The problem> Restate exactly the lines of the entries below, beginning with the first and ending with the line that holds "<!-- run online -->". Pictures are not copied.

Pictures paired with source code
┌────────
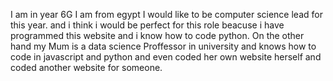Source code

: I am in year 6G
I am from egypt
I would like to be computer science lead for this year. and i think i would be perfect for this role beacuse i have programmed this website and i know how to code python. On the other hand my Mum is a data science Proffessor in university and knows how to code in javascript and python and even coded her own website herself and coded another website for someone.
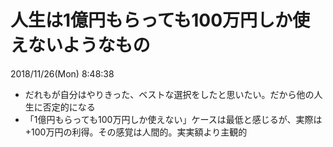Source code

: # 人生は1億円もらっても100万円しか使えないようなもの
2018/11/26(Mon) 8:48:38
- だれもが自分はやりきった、ベストな選択をしたと思いたい。だから他の人生に否定的になる
- 「1億円もらっても100万円しか使えない」ケースは最低と感じるが、実際は+100万円の利得。その感覚は人間的。実実額より主観的
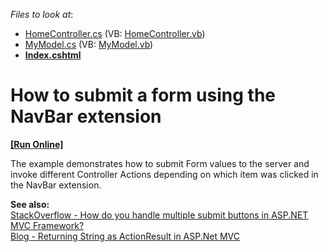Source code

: <!-- default file list -->
*Files to look at*:

* [HomeController.cs](./CS/Controllers/HomeController.cs) (VB: [HomeController.vb](./VB/Controllers/HomeController.vb))
* [MyModel.cs](./CS/Models/MyModel.cs) (VB: [MyModel.vb](./VB/Models/MyModel.vb))
* **[Index.cshtml](./CS/Views/Home/Index.cshtml)**
<!-- default file list end -->
# How to submit a form using the NavBar extension
<!-- run online -->
**[[Run Online]](https://codecentral.devexpress.com/e3005/)**
<!-- run online end -->


<p>The example demonstrates how to submit Form values to the server and invoke different Controller Actions depending on which item was clicked in the NavBar extension.</p><p><strong>See also:</strong><br />
<a href="http://stackoverflow.com/questions/442704/how-do-you-handle-multiple-submit-buttons-in-asp-net-mvc-framework"><u>StackOverflow - How do you handle multiple submit buttons in ASP.NET MVC Framework?</u></a><u><br />
</u><a href="http://www.bloggersworld.com/index.php/2009/10/27/returning-string-as-actionresult-in-aspnet-mvc/"><u>Blog - Returning String as ActionResult in ASP.Net MVC</u></a></p>

<br/>


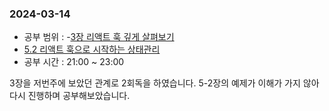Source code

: ### 2024-03-14
- 공부 범위 :
-[3장 리액트 훅 깊게 살펴보기](https://inblog.ai/luke/3%EC%9E%A5-%EB%A6%AC%EC%95%A1%ED%8A%B8-%ED%9B%85-%EA%B9%8A%EA%B2%8C-%EC%82%B4%ED%8E%B4%EB%B3%B4%EA%B8%B0-17053)
- [5.2 리액트 훅으로 시작하는 상태관리](https://inblog.ai/luke/5%EC%9E%A5-%EB%A6%AC%EC%95%A1%ED%8A%B8%EC%99%80-%EC%83%81%ED%83%9C%EA%B4%80%EB%A6%AC-%EB%9D%BC%EC%9D%B4%EB%B8%8C%EB%9F%AC%EB%A6%AC-1-17216)
- 공부 시간 : 21:00 ~ 23:00

3장을 저번주에 보았던 관계로 2회독을 하였습니다.
5-2장의 예제가 이해가 가지 않아 다시 진행하며 공부해보았습니다.
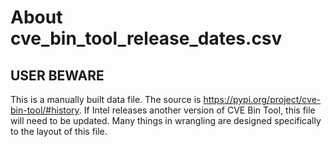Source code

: # About cve_bin_tool_release_dates.csv

## USER BEWARE

This is a manually built data file. The source is <https://pypi.org/project/cve-bin-tool/#history>. If Intel releases another version of CVE Bin Tool, this file will need to be updated. Many things in wrangling are designed specifically to the layout of this file.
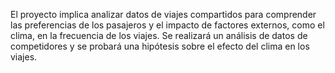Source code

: El proyecto implica analizar datos de viajes compartidos para comprender las preferencias de los pasajeros y el impacto de factores externos, como el clima, en la frecuencia de los viajes. Se realizará un análisis de datos de competidores y se probará una hipótesis sobre el efecto del clima en los viajes.
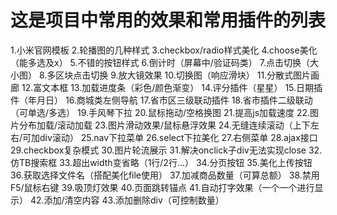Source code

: # 这是项目中常用的效果和常用插件的列表
1.小米官网模板 2.轮播图的几种样式 3.checkbox/radio样式美化 4.choose美化（能多选及x） 5.不错的按钮样式 6.倒计时（屏幕中/验证码类） 7.点击切换（大小图） 8.多区块点击切换 9.放大镜效果 10.切换图（响应滑块） 11.分散式图片画廊 12.富文本框 13.加载进度条（彩色/颜色渐变） 14.评分插件（星星） 15.日期插件（年月日） 16.商城类左侧导航 17.省市区三级联动插件 18.省市插件二级联动（可单选/多选） 19.手风琴下拉 20.鼠标拖动/空格换图 21.提高js加载速度 22.图片分布加载/滚动加载 23.图片滑动效果/鼠标悬浮效果 24.无缝连续滚动（上下左右/可加div滚动） 25.nav下拉菜单 26.select下拉美化 27.右侧菜单 28.ajax接口 29.checkbox复杂模式 30.图片轮流展示 31.解决onclick子div无法实现close 32.仿TB搜索框 33.超出width变省略（1行/2行...） 34.分页按钮 35.美化上传按钮 36.获取选择文件名（搭配美化file使用） 37.加减商品数量（可算总额） 38.禁用F5/鼠标右键 39.吸顶灯效果 40.页面跳转锚点 41.自动打字效果（一个一个进行显示） 42.添加/清空内容 43.添加删除div（可控制数量）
└────────
Solved problem>
Source code

: I am in year 6G
I am from egypt
I would like to be computer science lead for this year. and i think i would be perfect for this role beacuse i have programmed this website and i know how to code python. On the other hand my Mum is a data science Proffessor in university and knows how to code in javascript and python and even coded her own website herself and coded another website for someone.
Source code

: # 人生は1億円もらっても100万円しか使えないようなもの
2018/11/26(Mon) 8:48:38
- だれもが自分はやりきった、ベストな選択をしたと思いたい。だから他の人生に否定的になる
- 「1億円もらっても100万円しか使えない」ケースは最低と感じるが、実際は+100万円の利得。その感覚は人間的。実実額より主観的
Source code

: <!-- default file list -->
*Files to look at*:

* [HomeController.cs](./CS/Controllers/HomeController.cs) (VB: [HomeController.vb](./VB/Controllers/HomeController.vb))
* [MyModel.cs](./CS/Models/MyModel.cs) (VB: [MyModel.vb](./VB/Models/MyModel.vb))
* **[Index.cshtml](./CS/Views/Home/Index.cshtml)**
<!-- default file list end -->
# How to submit a form using the NavBar extension
<!-- run online -->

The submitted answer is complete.